Assignment →
What lines below contain the word "zero"? Please pull each one out.

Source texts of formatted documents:

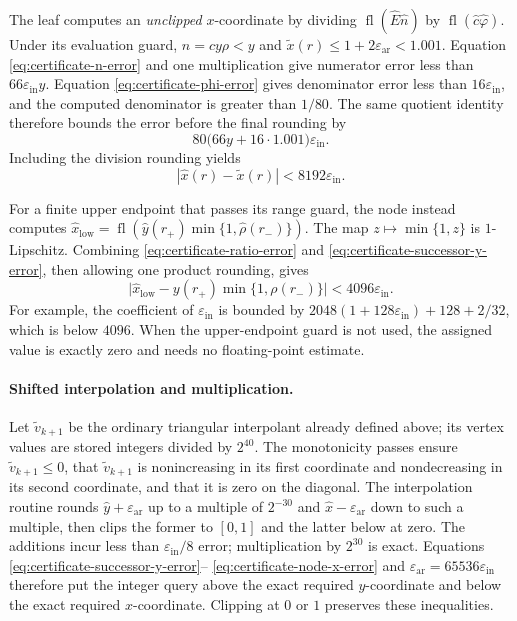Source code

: The leaf computes an \emph{unclipped} $x$-coordinate by dividing
$\operatorname{fl}(\widehat E\widehat n)$ by
$\operatorname{fl}(\widehat c\widehat\varphi)$.
Under its evaluation guard, $n=cy\rho<y$ and
$\widetilde x(r)\le1+2\varepsilon_{\mathrm{ar}}<1.001$.
Equation \eqref{eq:certificate-n-error} and one multiplication give
numerator error less than $66\varepsilon_{\mathrm{in}}y$.
Equation \eqref{eq:certificate-phi-error} gives denominator error less
than $16\varepsilon_{\mathrm{in}}$, and the computed denominator is
greater than $1/80$. The same quotient identity therefore bounds the
error before the final rounding by
\[
 80\bigl(66y+16\cdot1.001\bigr)\varepsilon_{\mathrm{in}}.
\]
Including the division rounding yields
\begin{equation}
 |\widehat x(r)-\widetilde x(r)|
 <8192\varepsilon_{\mathrm{in}}.
 \label{eq:certificate-successor-x-error}
\end{equation}

For a finite upper endpoint that passes its range guard, the node
instead computes
$\widehat x_{\mathrm{low}}
 =\operatorname{fl}(\widehat y(r_+)\min\{1,\widehat\rho(r_-)\})$.
The map $z\mapsto\min\{1,z\}$ is $1$-Lipschitz.
Combining \eqref{eq:certificate-ratio-error} and
\eqref{eq:certificate-successor-y-error}, then allowing one product
rounding, gives
\begin{equation}
 \bigl|\widehat x_{\mathrm{low}}
    -y(r_+)\min\{1,\rho(r_-)\}\bigr|
 <4096\varepsilon_{\mathrm{in}}.
 \label{eq:certificate-node-x-error}
\end{equation}
For example, the coefficient of $\varepsilon_{\mathrm{in}}$ is bounded
by $2048(1+128\varepsilon_{\mathrm{in}})+128+2/32$, which is below
$4096$. When the upper-endpoint guard is not used, the assigned value
is exactly zero and needs no floating-point estimate.

\paragraph{Shifted interpolation and multiplication.}
Let $\widetilde v_{k+1}$ be the ordinary triangular interpolant already
defined above; its vertex values are stored integers divided by $2^{40}$.
The monotonicity passes ensure $\widetilde v_{k+1}\le0$, that
$\widetilde v_{k+1}$ is nonincreasing in its first coordinate and
nondecreasing in its second coordinate, and that it is zero on the diagonal.
The interpolation routine rounds $\widehat y+\varepsilon_{\mathrm{ar}}$
up to a multiple of $2^{-30}$ and
$\widehat x-\varepsilon_{\mathrm{ar}}$ down to such a multiple,
then clips the former to $[0,1]$ and the latter below at zero.
The additions incur less than
$\varepsilon_{\mathrm{in}}/8$ error; multiplication by $2^{30}$ is
exact. Equations \eqref{eq:certificate-successor-y-error}--
\eqref{eq:certificate-node-x-error} and
$\varepsilon_{\mathrm{ar}}=65536\varepsilon_{\mathrm{in}}$
therefore put the integer query above the exact required
$y$-coordinate and below the exact required $x$-coordinate.
Clipping at $0$ or $1$ preserves these inequalities.

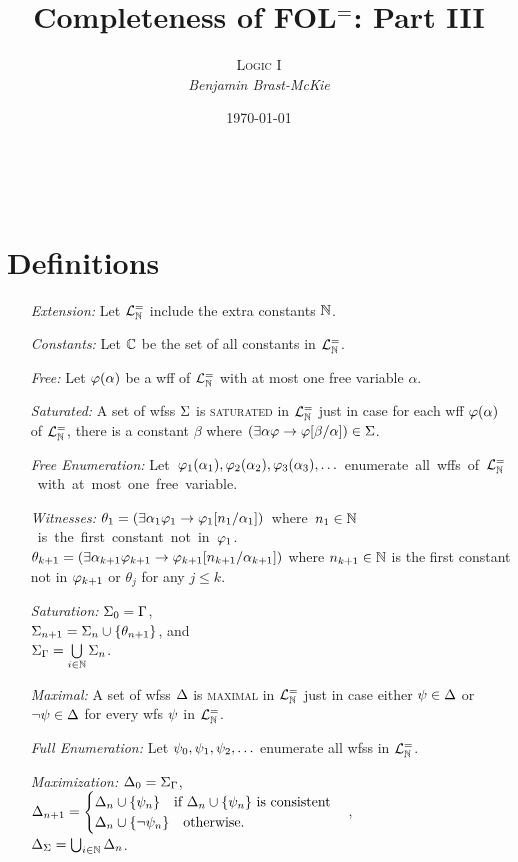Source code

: \documentclass[a4paper, 11pt]{article} %
\title{\textbf{Completeness of FOL$^=$: Part III}} %
\author{\textsc{Logic I}\\ \em Benjamin Brast-McKie} %
\date{\today} %
\makeatletter
\renewcommand{\maketitle}{
\begin{flushright}
{\LARGE\@title}

\vspace{10pt}

{\@author}
\\ \@date
\end{flushright}

\vspace{-20pt}

}
\makeatother
\begin{document}
\maketitle %

\thispagestyle{empty}


\section*{Definitions}

\begin{itemize}
  \item[\it Extension:] Let $\mathcal{L}^{=}_{\mathbb{N}}$ include the extra constants $\mathbb{N}$.
  \item[\it Constants:] Let $\mathbb{C}$ be the set of all constants in $\mathcal{L}^{=}_{\mathbb{N}}$.
  \item[\it Free:] Let $\varphi(\alpha)$ be a wff of $\mathcal{L}^{=}_{\mathbb{N}}$ with at most one free variable $\alpha$.
  \item[\it Saturated:] A set of wfss $\Sigma$ is \textsc{saturated} in $\mathcal{L}^{=}_{\mathbb{N}}$ just in case for each wff $\varphi(\alpha)$ of $\mathcal{L}^{=}_{\mathbb{N}}$, there is a constant $\beta$ where $(\exists \alpha\varphi \rightarrow \varphi[\beta/\alpha])\in\Sigma$.
  \item[\it Free Enumeration:] \mbox{Let $\varphi_1(\alpha_1),\varphi_2(\alpha_2),\varphi_3(\alpha_3),\ldots$ enumerate all wffs of $\mathcal{L}^{=}_{\mathbb{N}}$ with at most one free variable.}
  \item[\it Witnesses:] \mbox{$\theta_1=(\exists \alpha_1\varphi_1\rightarrow \varphi_1[n_1/\alpha_1])$ where $n_1\in\mathbb{N}$ is the first constant not in $\varphi_1$.}\vspace{.05in}\\
    $\theta_{k+1}=(\exists \alpha_{k+1}\varphi_{k+1}\rightarrow \varphi_{k+1}[n_{k+1}/\alpha_{k+1}])$  where $n_{k+1}\in\mathbb{N}$ is the first constant not in $\varphi_{k+1}$ or $\theta_j$ for any $j\leq k$.
  \item[\it Saturation:]
    $\Sigma_0 = \Gamma$,\\
    $\Sigma_{n+1} = \Sigma_n\cup\lbrace\theta_{n+1}\rbrace$, and\\
    $\Sigma_{\Gamma} = \bigcup\limits_{i\in\mathbb{N}}\Sigma_n$.
  \item[\it Maximal:] A set of wfss $\Delta$ is \textsc{maximal} in $\mathcal{L}^{=}_{\mathbb{N}}$ just in case either $\psi\in\Delta$ or $\neg\psi\in\Delta$ for every wfs $\psi$ in $\mathcal{L}^{=}_{\mathbb{N}}$.
  \item[\it Full Enumeration:] Let $\psi_0,\psi_1,\psi_2,\ldots$ enumerate all wfss in $\mathcal{L}^{=}_{\mathbb{N}}$.
  \item[\it Maximization:]
    $\Delta_0 = \Sigma_{\Gamma}$,\\ 
    $\Delta_{n+1} =
      \begin{cases}
        \Delta_n\cup\lbrace\psi_n\rbrace ~~\text{ if } \Delta_n\cup\lbrace\psi_n\rbrace \text{ is consistent}\\
        \Delta_n\cup\lbrace\neg\psi_n\rbrace ~~\text{ otherwise}.
      \end{cases}$,\\
    $\Delta_{\Sigma} = \bigcup_{i\in\mathbb{N}}\Delta_n$. 
\end{itemize}
\end{document}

Response area →
is exactly zero and needs no floating-point estimate.
nondecreasing in its second coordinate, and that it is zero on the diagonal.
then clips the former to $[0,1]$ and the latter below at zero.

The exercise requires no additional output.